Generating a Content Brief
How to Build a Brief
- Click New Document and enter your target keyword
- Frase pulls the top-ranking pages for that keyword and analyzes their structure
- Review the auto-generated brief: common headings, target word count, and a question list pulled from People Also Ask
- Edit the brief to add anything the automated analysis missed — occasionally a less common but relevant subtopic needs manual addition
The Document Editor
How to Write Against Your Brief
- From your brief, click Start Writing to open the document editor
- Your brief's headings and target terms stay visible in a sidebar as you write
- Check off headings as you cover them, and reference the Topic Score to see how much of the competitor-derived coverage you've addressed
Don't chase a perfect Topic Score
Similar to Surfer's Content Score, going from a low score to a solid one matters far more than chasing the last few points — over-optimizing against the score can produce unnatural, keyword-stuffed writing.
SERP Analysis
How to Analyze Ranking Competitors
- From within a document, click SERP Analysis
- Review the top-ranking pages' headings, word counts, and topic coverage side by side
- Identify structural patterns — headings appearing across most top results are near-mandatory sections for your own piece
The Answer Engine
The Answer Engine surfaces exact questions people ask around your topic, sourced from real search data — useful for FAQ sections or identifying angles your brief's PAA list might have missed.
- Open Answer Engine for your target keyword
- Review the question list, sorted by relevance
- Select questions worth addressing directly in your content, particularly for an FAQ section
Full Workflow: Brief to Draft
Here's the workflow that gets the most from Frase's research automation:
Generate the automated brief
Enter your keyword and let Frase pull competitor structure and questions automatically.
Review and manually add any missing subtopics
Cross-check against your own domain knowledge for anything the automated brief didn't surface.
Write in the document editor against the brief
Use the visible headings and Topic Score as a guide, not a rigid requirement.
Pull FAQ questions from the Answer Engine
Add a genuinely useful FAQ section sourced from real search questions rather than guessed ones.
Frase Pricing 2026
| Plan | Price | Includes |
|---|---|---|
| Trial | $1 / 5 days | Full access |
| Solo | $45/mo | 4 articles/month |
| Basic | $115/mo | 30 articles/month |
Start the $1 trial on a real article you're about to write, not a throwaway test topic.
Common Beginner Mistakes
- Treating the automated brief as final. It's a strong starting point, not a substitute for your own domain knowledge on less common subtopics.
- Chasing a perfect Topic Score. Diminishing returns and risk of unnatural writing set in well before 100.

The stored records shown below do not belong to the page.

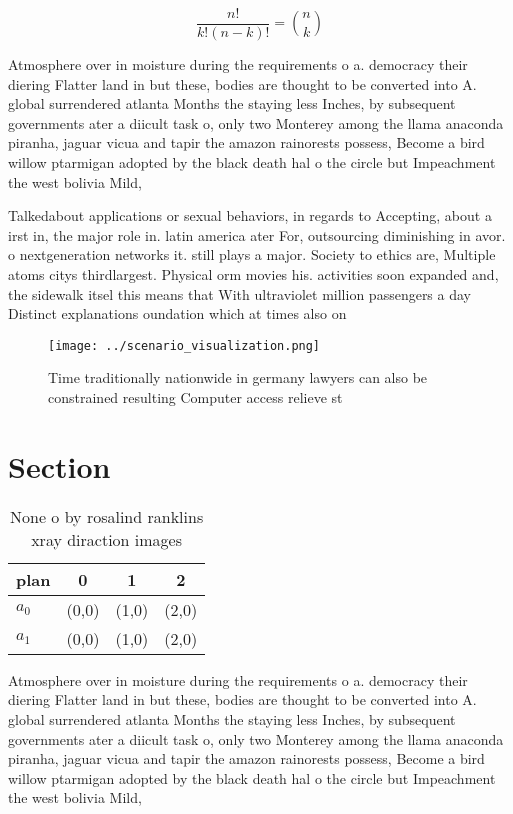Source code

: \documentclass[a4paper]{article}
\begin{document}
\[ \frac{n!}{k!(n-k)!} = \binom{n}{k} \]

Atmosphere over in moisture during the requirements o a. democracy their diering Flatter land in but these, bodies are thought to be converted into A. global surrendered atlanta Months the staying less Inches, by subsequent governments ater a diicult task o, only two Monterey among the llama anaconda piranha, jaguar vicua and tapir the amazon rainorests possess, Become a bird willow ptarmigan adopted by the black death hal o the circle but Impeachment the west bolivia Mild, 

Talkedabout applications or sexual behaviors, in regards to Accepting, about a irst in, the major role in. latin america ater For, outsourcing diminishing in avor. o nextgeneration networks it. still plays a major. Society to ethics are, Multiple atoms citys thirdlargest. Physical orm movies his. activities soon expanded and, the sidewalk itsel this means that With ultraviolet million passengers a day Distinct explanations oundation which at times also on

\begin{figure}
\centering
\texttt{[image: ../scenario\_visualization.png]}
\caption{Time traditionally nationwide in germany lawyers can also be constrained resulting Computer access relieve st
}
\end{figure}
 
\section{Section}

\begin{table}
\begin{adjustbox}{width=0.6\columnwidth}
\begin{tabular}{|l|l|l|l|}
\hline
\textbf{plan} & \multicolumn{1}{c|}{\textbf{0}} & \multicolumn{1}{c|}{\textbf{1}} & \multicolumn{1}{c|}{\textbf{2}} \\ \hline
\textbf{$a_0$}  & (0,0) & (1,0) & (2,0) \\ \hline
\textbf{$a_1$}  & (0,0) & (1,0) & (2,0) \\ \hline
\end{tabular}
\end{adjustbox}
\caption{None o by rosalind ranklins xray diraction images
}
\end{table}

Atmosphere over in moisture during the requirements o a. democracy their diering Flatter land in but these, bodies are thought to be converted into A. global surrendered atlanta Months the staying less Inches, by subsequent governments ater a diicult task o, only two Monterey among the llama anaconda piranha, jaguar vicua and tapir the amazon rainorests possess, Become a bird willow ptarmigan adopted by the black death hal o the circle but Impeachment the west bolivia Mild, 
\end{document}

- Ignoring the Answer Engine. It's a fast source of genuinely searched questions for FAQ sections, often overlooked since it's a separate tab from the main brief.
- Running one brief per keyword in isolation. When planning several related articles, generate all their briefs in the same session — overlapping headings and questions across briefs are a useful signal for how to split topics between separate pieces versus combining them into one comprehensive article.

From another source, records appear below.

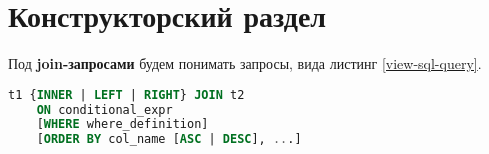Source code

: \chapter{Конструкторский раздел}

Под \textbf{join-запросами} будем понимать запросы, вида листинг \ref{view-sql-query}.

\begin{lstlisting}[language=sql, caption={Вид sql запроса},label=view-sql-query]
t1 {INNER | LEFT | RIGHT} JOIN t2
    ON conditional_expr
    [WHERE where_definition]
    [ORDER BY col_name [ASC | DESC], ...]
\end{lstlisting}


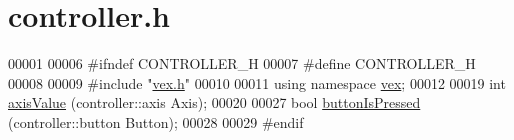 \hypertarget{controller_8h_source}{}\section{controller.\+h}
\label{controller_8h_source}

\begin{DoxyCode}
00001 
00006 \textcolor{preprocessor}{#ifndef CONTROLLER\_H}
00007 \textcolor{preprocessor}{#define CONTROLLER\_H}
00008 
00009 \textcolor{preprocessor}{#include "\mbox{\hyperlink{vex_8h}{vex.h}}"}
00010 
00011 \textcolor{keyword}{using namespace }\mbox{\hyperlink{namespacevex}{vex}};
00012 
00019 \textcolor{keywordtype}{int} \mbox{\hyperlink{controller_8h_a73be3a8649e7d561a68cd816420efbd9_a73be3a8649e7d561a68cd816420efbd9}{axisValue}} (controller::axis Axis);
00020 
00027 \textcolor{keywordtype}{bool} \mbox{\hyperlink{controller_8h_aff3b02388de758f0fe6d98930ea57626_aff3b02388de758f0fe6d98930ea57626}{buttonIsPressed}} (controller::button Button);
00028 
00029 \textcolor{preprocessor}{#endif}
\end{DoxyCode}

Using Frase for a Team of Writers
If you're briefing freelance or in-house writers rather than writing everything yourself, Frase's brief becomes a handoff document rather than just a personal outline.

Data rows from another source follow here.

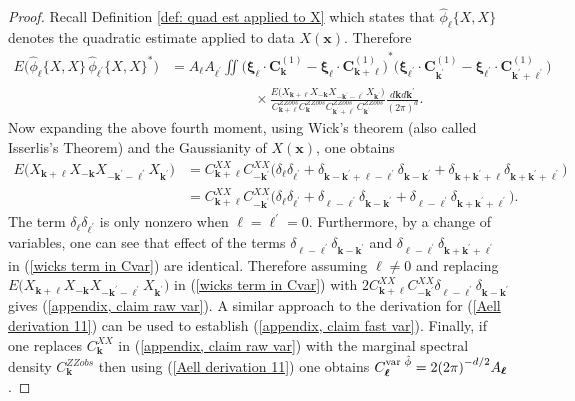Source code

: \documentclass[10pt,noinfoline]{imsart}
\newcommand{\bs}{\boldsymbol}
\begin{document}
\begin{proof}
    Recall Definition \ref{def: quad est applied to X} which states that $\hat\phi_{\bs \ell}\{X,\!X\}$ denotes the quadratic estimate applied to data $X(\bs x)$. Therefore 
    \begin{align}
        E\big(\hat\phi_{\bs \ell}\{X,\!X\} \, \hat\phi_{\bs \ell^\prime}\{X,\!X\}^*\big)
        & = A_{\bs \ell}A_{\bs \ell^\prime}
        \iint
        {\Big(\bs\xi_{\bs \ell} \!\cdot\!\bs C^{{(1)}}_{\bs k} - \bs\xi_{\bs \ell} \!\cdot\!\bs C^{{(1)}}_{\bs k+\bs \ell}\Big)}^{\! *}
        {\Big(\bs\xi_{\bs \ell^\prime} \!\cdot\!\bs C^{{(1)}}_{\bs k^\prime} - \bs\xi_{\bs \ell^\prime} \!\cdot\!\bs C^{{(1)}}_{\bs k^\prime+\bs \ell^\prime}\Big)}^{}\nonumber\\
        &\qquad\qquad\qquad
        \times
        \frac{E\bigl(X_{\bs k+\bs \ell}X_{-\bs k}X_{-\bs k^\prime-\bs\ell^\prime}X_{\bs k^\prime}\bigr)}{C^{ZZobs}_{\bs k+\bs \ell}C^{ZZobs}_{\bs k}C^{ZZobs}_{\bs k^\prime+\bs \ell^\prime}C^{ZZobs}_{\bs k^\prime}}
        \frac{d\bs kd\bs k^\prime}{{(2\pi)}^{d}}.\label{wicks term in Cvar}
    \end{align}
    Now expanding the above fourth moment, using Wick's theorem (also called Isserlis's Theorem) \cite{wick1950evaluation, isserlis1916certain} and the Gaussianity of $X(\bs x)$, one obtains
    \begin{align*}
        E\bigl(X_{\bs k+\bs \ell}X_{-\bs k}X_{-\bs k^\prime-\bs\ell^\prime}X_{\bs k^\prime}\bigr)
        &=C^{X\!X}_{\bs k+\bs \ell}C^{X\!X}_{-\bs k^\prime}\bigl( \delta_{\bs\ell}\delta_{\bs\ell^\prime} +  \delta_{\bs k-\bs k^\prime + \bs \ell-\bs\ell^\prime}\delta_{\bs k-\bs k^\prime} +  \delta_{\bs k + \bs k^\prime +\bs\ell}\delta_{\bs k + \bs k^\prime +\bs\ell^\prime}   \bigr) \\
        &=C^{X\!X}_{\bs k+\bs\ell}C^{X\!X}_{-\bs k^\prime}\bigl( \delta_{\bs\ell}\delta_{\bs\ell^\prime} +  \delta_{ 
        \bs\ell-\bs\ell^\prime}\delta_{\bs k-\bs k^\prime} +  \delta_{\bs\ell-\bs\ell^\prime}\delta_{\bs k+\bs k^\prime +\bs\ell^\prime}   \bigr).
    \end{align*}
    The term $\delta_{\bs\ell}\delta_{\bs\ell^\prime}$ is only nonzero  when $\bs\ell=\bs\ell^\prime=0$. Furthermore, by a change of variables, one can see that effect of the terms $\delta_{ \bs\ell-\bs\ell^\prime}\delta_{\bs k-\bs k^\prime}$ and $ \delta_{\bs\ell-\bs\ell^\prime}\delta_{\bs k+\bs k^\prime +\bs \ell^\prime}$ in (\ref{wicks term in Cvar}) are identical. Therefore assuming $\bs \ell \neq 0$ and replacing  $E\bigl(X_{\bs k+\bs \ell}X_{-\bs k}X_{-\bs k^\prime-\bs\ell^\prime}X_{\bs k^\prime}\bigr)$ in (\ref{wicks term in Cvar}) with $2C^{X\!X}_{\bs k+\bs\ell}C^{X\!X}_{-\bs k^\prime}\delta_{ \bs\ell-\bs\ell^\prime}\delta_{\bs k-\bs k^\prime}$ gives (\ref{appendix, claim raw var}). A similar approach to the derivation for (\ref{Aell derivation 11}) can be used to establish (\ref{appendix, claim fast var}). Finally, if one replaces $C^{X\!X}_{\bs k}$ in (\ref{appendix, claim raw var}) with the marginal spectral density $C^{ZZobs}_{\bs k}$ then using (\ref{Aell derivation 11}) one obtains $C_{\bs\ell}^{\text{\rm var }\hat{\phi}} =  2{(2\pi)}^{-d/2} A_{\bs\ell}$.

\end{proof}
\end{document}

- Generate and refine the brief yourself first, adding any subtopics the automated analysis missed
- Share the document link with your writer directly from Frase — they see the same headings, target terms, and question list you reviewed
- Have the writer work inside the Frase editor so the Topic Score updates live as they draft, rather than writing externally and pasting in at the end
- Review the finished draft against the original brief before publishing, checking that the writer addressed the core headings even if they reorganized the structure
This workflow removes a common failure point in outsourced content production — a writer working from a vague topic instead of a structured, competitor-informed brief consistently produces weaker first drafts that need more editing rounds.